→ **AIM OF THE EXERCISE**:
Please go line by line and repeat the data below exactly, with no images.
——————
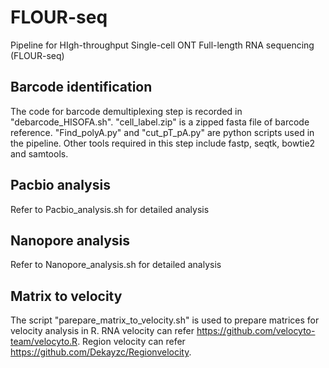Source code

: # FLOUR-seq
Pipeline for HIgh-throughput Single-cell ONT Full-length RNA sequencing (FLOUR-seq)

## Barcode identification
The code for barcode demultiplexing step is recorded in "debarcode_HISOFA.sh". "cell_label.zip" is a zipped fasta file of barcode reference. "Find_polyA.py" and "cut_pT_pA.py" are python scripts used in the pipeline. Other tools required in this step include fastp, seqtk, bowtie2 and samtools. 

## Pacbio analysis
Refer to Pacbio_analysis.sh for detailed analysis

## Nanopore analysis
Refer to Nanopore_analysis.sh for detailed analysis

## Matrix to velocity
The script "parepare_matrix_to_velocity.sh" is used to prepare matrices for velocity analysis in R. RNA velocity can refer https://github.com/velocyto-team/velocyto.R. Region velocity can refer https://github.com/Dekayzc/Regionvelocity. 
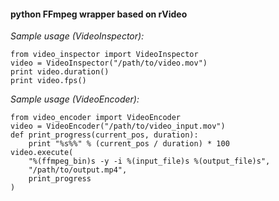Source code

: #### python FFmpeg wrapper based on rVideo

*Sample usage (VideoInspector):*

    from video_inspector import VideoInspector
    video = VideoInspector("/path/to/video.mov")
    print video.duration()
    print video.fps()


*Sample usage (VideoEncoder):*

    from video_encoder import VideoEncoder
    video = VideoEncoder("/path/to/video_input.mov")
    def print_progress(current_pos, duration):
        print "%s%%" % (current_pos / duration) * 100
    video.execute(
        "%(ffmpeg_bin)s -y -i %(input_file)s %(output_file)s",
        "/path/to/output.mp4",
        print_progress
    )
——————
→ **RESPONSE BOX**:
Source code

: # FLOUR-seq
Pipeline for HIgh-throughput Single-cell ONT Full-length RNA sequencing (FLOUR-seq)

## Barcode identification
The code for barcode demultiplexing step is recorded in "debarcode_HISOFA.sh". "cell_label.zip" is a zipped fasta file of barcode reference. "Find_polyA.py" and "cut_pT_pA.py" are python scripts used in the pipeline. Other tools required in this step include fastp, seqtk, bowtie2 and samtools. 

## Pacbio analysis
Refer to Pacbio_analysis.sh for detailed analysis

## Nanopore analysis
Refer to Nanopore_analysis.sh for detailed analysis

## Matrix to velocity
The script "parepare_matrix_to_velocity.sh" is used to prepare matrices for velocity analysis in R. RNA velocity can refer https://github.com/velocyto-team/velocyto.R. Region velocity can refer https://github.com/Dekayzc/Regionvelocity. 
Source code

: #### python FFmpeg wrapper based on rVideo

*Sample usage (VideoInspector):*

    from video_inspector import VideoInspector
    video = VideoInspector("/path/to/video.mov")
    print video.duration()
    print video.fps()


*Sample usage (VideoEncoder):*

    from video_encoder import VideoEncoder
    video = VideoEncoder("/path/to/video_input.mov")
    def print_progress(current_pos, duration):
        print "%s%%" % (current_pos / duration) * 100
    video.execute(
        "%(ffmpeg_bin)s -y -i %(input_file)s %(output_file)s",
        "/path/to/output.mp4",
        print_progress
    )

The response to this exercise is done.